[Opening Data shown section]

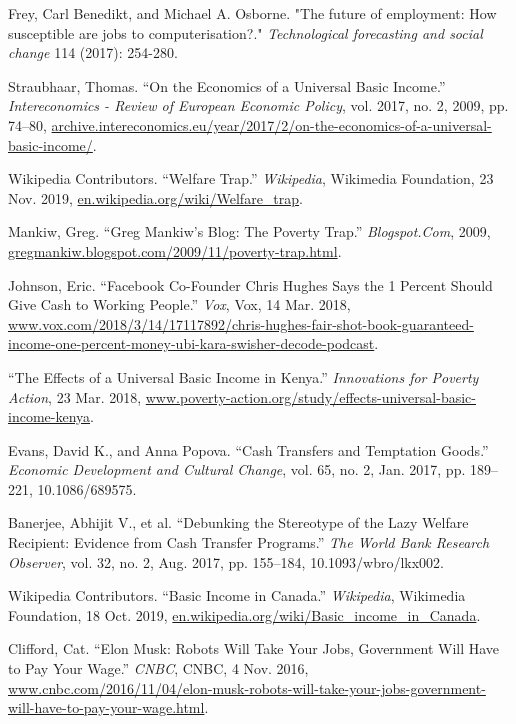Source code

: \documentclass[10pt,a4paper]{article}
\begin{document}
	\begin{thebibliography}{9}
		 Frey, Carl Benedikt, and Michael A. Osborne. "The future of employment: How susceptible are jobs to computerisation?." \textit{Technological forecasting and social change }114 (2017): 254-280.
		
		 Straubhaar, Thomas. “On the Economics of a Universal Basic Income.” \textit{Intereconomics - Review of European Economic Policy}, vol. 2017, no. 2, 2009, pp. 74–80, \url{archive.intereconomics.eu/year/2017/2/on-the-economics-of-a-universal-basic-income/}.
		
		 Wikipedia Contributors. “Welfare Trap.” \textit{Wikipedia}, Wikimedia Foundation, 23 Nov. 2019, \url{en.wikipedia.org/wiki/Welfare_trap}.
		
		 Mankiw, Greg. “Greg Mankiw’s Blog: The Poverty Trap.” \textit{Blogspot.Com}, 2009, \url{gregmankiw.blogspot.com/2009/11/poverty-trap.html}.
		
		 Johnson, Eric. “Facebook Co-Founder Chris Hughes Says the 1 Percent Should Give Cash to Working People.” \textit{Vox}, Vox, 14 Mar. 2018, \url{www.vox.com/2018/3/14/17117892/chris-hughes-fair-shot-book-guaranteed-income-one-percent-money-ubi-kara-swisher-decode-podcast}.
		
		 “The Effects of a Universal Basic Income in Kenya.” \textit{Innovations for Poverty Action}, 23 Mar. 2018, \url{www.poverty-action.org/study/effects-universal-basic-income-kenya}.‌
		
		 Evans, David K., and Anna Popova. “Cash Transfers and Temptation Goods.” \textit{Economic Development and Cultural Change}, vol. 65, no. 2, Jan. 2017, pp. 189–221, 10.1086/689575.
		
		 Banerjee, Abhijit V., et al. “Debunking the Stereotype of the Lazy Welfare Recipient: Evidence from Cash Transfer Programs.” \textit{The World Bank Research Observer}, vol. 32, no. 2, Aug. 2017, pp. 155–184, 10.1093/wbro/lkx002. 
		
		 Wikipedia Contributors. “Basic Income in Canada.” \textit{Wikipedia}, Wikimedia Foundation, 18 Oct. 2019, \url{en.wikipedia.org/wiki/Basic_income_in_Canada}.
		
		 Clifford, Cat. “Elon Musk: Robots Will Take Your Jobs, Government Will Have to Pay Your Wage.” \textit{CNBC}, CNBC, 4 Nov. 2016, \url{www.cnbc.com/2016/11/04/elon-musk-robots-will-take-your-jobs-government-will-have-to-pay-your-wage.html}.
		

\end{thebibliography}
\end{document}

[Closing Data shown section]

§ **Task**
Copy back, word for word, every line between the top of the material above and the line that contains "the Economics of", both included, without any pictures.

§ **Response box**
Source code

: \documentclass[10pt,a4paper]{article}
\begin{document}
	\begin{thebibliography}{9}
		 Frey, Carl Benedikt, and Michael A. Osborne. "The future of employment: How susceptible are jobs to computerisation?." \textit{Technological forecasting and social change }114 (2017): 254-280.
		
		 Straubhaar, Thomas. “On the Economics of a Universal Basic Income.” \textit{Intereconomics - Review of European Economic Policy}, vol. 2017, no. 2, 2009, pp. 74–80, \url{archive.intereconomics.eu/year/2017/2/on-the-economics-of-a-universal-basic-income/}.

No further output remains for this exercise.